Effective commercial websites, just like any other kind of advertising, involve their audience in four events. Teach yourself to recognize these events and you’ll be on your way to successful web production; choose to not pay attention to them, and you may end up without converting your visitors into clients.
AIDA Model – Attention, Interest, Desire, Action
Commonly attributed to American advertiser E. St. Elmo Lewis, AIDA is an acronym that describes a series of events that happen in effective advertising.
The four components of the AIDA model are:
- Attention: Attract the attention of the viewer.
- Interest: Cause the target audience to become interested.
- Desire: Present the information in a way that the audience’s tension(pain) of need (see Purchasing Tornado Matrix) is increased.
- Action: It hopefully evokes immediate action. The most obvious way to do this is to ask directly for the desired action.
Why is this model important in Internet Marketing?
Web strategies are in a way a complex form of advertising. Websites can’t really be cataloged as only advertising because they also are so much more because of their capabilities for interactivity, but its undeniable that they are effective advertising vehicles. As such, they should conform to effective methods of advertising – such as the AIDA model.
Advertising is a one way communication between a company and its audience that is intended to promote an idea, product or service. Websites are not strictly advertising because they commonly involve a two way communication. The company gives information and receives information from its audience. Not to mention that sometimes this two-way communication involves also monetary transactions that of course are far from what an advertising vehicle can do.
Also important to mention is that websites are not by default good lead attracting tools. You may be thinking: “How is it possible that a website is considered a great advertising vehicle, yet it is not good at attracting leads?” The answer is simple: Do you remember the old adage that says “build it and they’ll come,” not so much.
If you design a website without a clear way of attracting visitors to it, you won’t have any (except yourself of course.) And when paired with an effective strategy to attract the target audience, as advertising vehicles, websites are unparalleled.
No one can deny that a website can be the most impressive advertising vehicle ever invented. If compared to other advertising channels such as print media (newspaper ads), TV or radio spots, websites have incredible strengths compared to those including:
1. A global reach. A website can be accessed from almost anywhere in the world.
2. Incredibly small cost per impression. The hosting costs associated to presenting the information to the audience are relatively small.
3. Interactive nature. Rich Multimedia allows video, audio and text to present a rich message. The user can click, touch and much more, directly with the media creating an experience – valuable in itself.
4. Social exchanges. The medium allows for the user to not only consume the information but also to share personal information in a semi-anonymous way that promotes collaboration and sharing of opinions and ideas.

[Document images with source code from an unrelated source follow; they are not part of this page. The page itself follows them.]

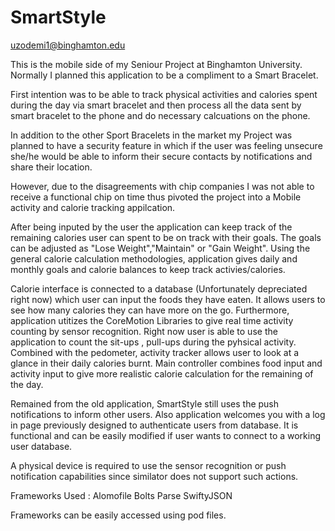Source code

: # SmartStyle

uzodemi1@binghamton.edu

This is the mobile side of my Seniour Project at Binghamton University. Normally I planned this application to be a compliment to a Smart Bracelet. 

First intention was to be able to track physical activities and calories spent during the day via smart bracelet and then process all the data sent by smart bracelet to the phone and do necessary calcuations on the phone. 

In addition to the other Sport Bracelets in the market my Project was planned to have a security feature in which if the user was feeling unsecure she/he would be able to inform their secure contacts by notifications and share their location. 

However, due to the disagreements with chip companies I was not able to receive a functional chip on time thus pivoted the project into a Mobile activity and calorie tracking appilcation. 

After being inputed by the user the application can keep track of the remaining calories user can spent to be on track with their goals. The goals can be adjusted as "Lose Weight","Maintain" or "Gain Weight". 
Using the general calorie calculation methodologies, application gives daily and monthly goals and calorie balances to keep track activies/calories. 

Calorie interface is connected to a database (Unfortunately depreciated right now) which user can input the foods they have eaten. It allows users to see how many calories they can have more on the go. 
Furthermore, application utitizes the CoreMotion Libraries to give real time activity counting by sensor recognition. Right now user is able to use the application to count the sit-ups , pull-ups during the pyhsical activity. 
Combined with the pedometer, activity tracker allows user to look at a glance in their daily calories burnt. 
Main controller combines food input and activity input to give more realistic calorie calculation for the remaining of the day. 

Remained from the old application, SmartStyle still uses the push notifications to inform other users. 
Also application welcomes you with a log in page previously designed to authenticate users from database. 
It is functional and can be easily modified if user wants to connect to a working user database. 

A physical device is required to use the sensor recognition or push notification capabilities since similator does not support such actions. 

Frameworks Used : 
Alomofile 
Bolts 
Parse 
SwiftyJSON

Frameworks can be easily accessed using pod files.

When business owners have defined what they are all about, they now need to find a proper way to share and “sell” that idea. This proper way is the AIDA model. The AIDA model on the web takes place at different levels of the interaction. One important level is in Search Engine Optimization. Search engines account for a large majority of the traffic to all websites – and this traffic happens when the audience is searching for a particular key phrase. They are then presented with search results, ranked in order of what the Search Engine considers most relevant to the searcher’s key phrase. There are many reasons for searchers to select a particular result, some of the reasons are well known. Among them is the fact that ranking is critical. People tend to click more on the first results and less on the later ones. Other less important aspects include the specific phrasing of the Title and Description tags in the result. Although difficult to control, an attempt to provide a full implementation of the AIDA model is advised here.

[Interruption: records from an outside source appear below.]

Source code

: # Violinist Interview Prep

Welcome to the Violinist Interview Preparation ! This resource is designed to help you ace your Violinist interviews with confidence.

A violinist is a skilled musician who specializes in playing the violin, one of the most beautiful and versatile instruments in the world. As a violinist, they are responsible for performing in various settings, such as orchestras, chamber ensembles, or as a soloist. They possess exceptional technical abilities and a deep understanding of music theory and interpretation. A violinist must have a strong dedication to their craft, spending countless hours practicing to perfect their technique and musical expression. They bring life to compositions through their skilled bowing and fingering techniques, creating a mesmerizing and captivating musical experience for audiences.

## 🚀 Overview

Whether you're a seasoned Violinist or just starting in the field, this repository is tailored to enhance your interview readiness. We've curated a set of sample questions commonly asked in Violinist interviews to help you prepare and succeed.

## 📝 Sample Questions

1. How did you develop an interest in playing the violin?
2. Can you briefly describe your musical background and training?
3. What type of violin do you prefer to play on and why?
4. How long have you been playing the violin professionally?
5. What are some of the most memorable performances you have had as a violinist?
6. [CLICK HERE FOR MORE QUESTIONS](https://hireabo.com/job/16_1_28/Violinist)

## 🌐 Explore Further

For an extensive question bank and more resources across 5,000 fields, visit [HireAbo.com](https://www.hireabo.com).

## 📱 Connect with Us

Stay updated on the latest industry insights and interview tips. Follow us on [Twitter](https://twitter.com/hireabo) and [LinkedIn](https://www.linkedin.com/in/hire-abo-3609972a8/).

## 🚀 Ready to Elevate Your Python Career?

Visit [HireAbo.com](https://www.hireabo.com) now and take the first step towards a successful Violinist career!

Another level of the interaction is the actual page-level of the website. A person arrives at a page, such as the homepage, and it is presented with a message. This message ideally would conform to the AIDA model as well. In order to consider a homepage effective, you should have elements that call your audience’s attention, increase their interest, make them desire it and of course gives them an invitation to take action. Ideally the action can even take place within the same page. Perhaps the action is to fill out a form or get in touch. This are usually through the use of web forms but they could be even more integrated to the offline business as for example it could be through a script that initiates a phone call to the business, and to the client (the website visitor) and then connects both calls.

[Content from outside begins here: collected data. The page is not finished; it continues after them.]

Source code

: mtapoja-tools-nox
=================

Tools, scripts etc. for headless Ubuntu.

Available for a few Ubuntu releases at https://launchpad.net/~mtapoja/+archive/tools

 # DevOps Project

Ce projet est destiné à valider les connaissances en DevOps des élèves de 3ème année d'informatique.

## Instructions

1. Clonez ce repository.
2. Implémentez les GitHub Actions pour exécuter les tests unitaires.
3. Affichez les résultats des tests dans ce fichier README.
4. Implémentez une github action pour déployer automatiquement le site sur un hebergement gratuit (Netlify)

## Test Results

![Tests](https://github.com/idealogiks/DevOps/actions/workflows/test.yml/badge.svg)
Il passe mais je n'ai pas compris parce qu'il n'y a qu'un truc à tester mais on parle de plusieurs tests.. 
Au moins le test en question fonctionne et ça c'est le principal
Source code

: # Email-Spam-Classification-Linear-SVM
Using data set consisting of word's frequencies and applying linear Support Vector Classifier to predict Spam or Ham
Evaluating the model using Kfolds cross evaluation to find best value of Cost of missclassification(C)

The most important aspect of the AIDA model when implemented in websites is that the call to action can actually become a true immediate action. People when they watch a TV commercial they are invited to take action by for example picking up the phone and calling. Which means interrupting the interaction to initiate the action. In the case of a website, the invitation to take action can evolve into the action itself – making it easier for clients to still be engaged and increasing the chances of interacting with the potential audience.